Re: Whitespace facet and validation from Michael Kay on 2010-11-17 (xmlschema-dev@w3.org from November 2010)

From: Michael Kay <mike@saxonica.com>
Date: Wed, 17 Nov 2010 09:27:50 +0000
To: "Thomson, Martin" <Martin.Thomson@andrew.com>
CC: "xmlschema-dev@w3.org" <xmlschema-dev@w3.org>
Message-ID: <4CE3A016.8060705@saxonica.com>
Yes, this is a complicated area, and it's not very clearly described in 
the specs.

The processing model is as follows:

(1) XML processing normalizes attribute values and expands entity and 
character references. You're talking about an element here so I'm not 
sure why you cited attribute normalization; but either way, entity and 
character references are expanded before schema processing starts. The 
output of this stage is an infoset, which acts as the input to the 
schema processor.

(2) The schema processor preprocesses whitespace in the element or 
attribute according to the whitespace facet for the relevant type. For 
xs:token and most other data types, this has the value "collapse", which 
removes leading and trailing whitespace, and reduces internal whitespace 
to a single space (x20) character.

(3) The value after whitespace preprocessing must be in the lexical 
space of the data type. In the case of xs:token (a data type whose name 
is singularly inappropriate and misleading, by the way), the definition 
of the lexical space is such that the result of whitespace preprocessing 
will always be a value in the lexical space.

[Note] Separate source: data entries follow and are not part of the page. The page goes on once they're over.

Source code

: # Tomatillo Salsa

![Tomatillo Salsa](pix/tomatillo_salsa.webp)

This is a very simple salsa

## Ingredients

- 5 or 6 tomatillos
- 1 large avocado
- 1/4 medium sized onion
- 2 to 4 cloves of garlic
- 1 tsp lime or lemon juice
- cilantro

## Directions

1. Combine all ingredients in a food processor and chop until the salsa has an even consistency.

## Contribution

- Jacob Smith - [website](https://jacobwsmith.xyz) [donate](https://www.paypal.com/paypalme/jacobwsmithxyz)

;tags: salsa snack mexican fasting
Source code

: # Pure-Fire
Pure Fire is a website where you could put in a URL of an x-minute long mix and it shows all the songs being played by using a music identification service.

(4) This lexical value is then converted to a value in the value space 
of the data type. For xs:token and other subtypes of xs:string, this is 
essentially a null operation.

So the answer to your question is that when you use xs:token in a 
schema, values encountered in instance documents will always be valid 
regardless what whitespace they contain, and regardless whether it is 
written using entity or character references. The value space does not 
allow certain combinations of whitespace, but this will never cause 
validation errors, because the whitespace facet ensures that such 
sequences will never occur after whitespace preprocessing.

Michael Kay
Saxonica

On 17/11/2010 00:27, Thomson, Martin wrote:
> I know that whitespace is an area that is filled with pitfalls, but I have been asked a very simple question and I don't know what the right answer is.
>
>    Does the value space for xs:token include U+A, U+9, U+D, or consecutive U+20 characters?
>
> Superficially at least, [1] seems to say no.  But [1] refers to [2] in its definition.  The text and examples in [2] clearly show that the product of normalization can include (at least some of) these characters by using character references (&#---;) as a form of escaping.
>
> Reading this, I had assumed that "<x>&#x20;a&#xa;</x>" would produce PSVI containing " a\n" even if the whitespace facet is set to "collapse".
>
> After being reminded that schema validation works on the infoset, I discovered remnants of whitespace handling in [3].  I find that description somewhat puzzling, but I assume that in referring to xml:space [4] it defers whitespace processing to the "application".  The description of xml:space="default" could be read in any number of ways [5].
>
> [4] requires that validating processor pass information on whitespace to applications.  That, along with [2], could suggest that the answer to the question was originally intended to be 'yes'.
>
> On the other hand, I've not found an implementation that either passes whitespace information or passes any of the above characters to an application.  So the de facto answer appears to be 'no'.
>
> I'm seeking some clarification on this question.  What is intended [6]?
>
> Cheers,
> Martin
>
> [1] http://www.w3.org/TR/xmlschema11-2/#rf-whiteSpace
> [2] http://www.w3.org/TR/xml/#AVNormalize
> [3] http://www.w3.org/TR/xml-infoset/#infoitem.character
> [4] http://www.w3.org/TR/xml/#sec-white-space
> [5] XML and XML Infoset define different whitespace handling for attribute values and element content.  Fun.
> [6] From a purely pragmatic standpoint, expecting behaviour other than what existing implementations exhibit would be foolish.  But that doesn't stop me from thinking that this could somehow be useful.  The attribute-value normalization behaviour is complex, but being able to represent any character is a useful characteristic.
Received on Wednesday, 17 November 2010 09:28:18 UTC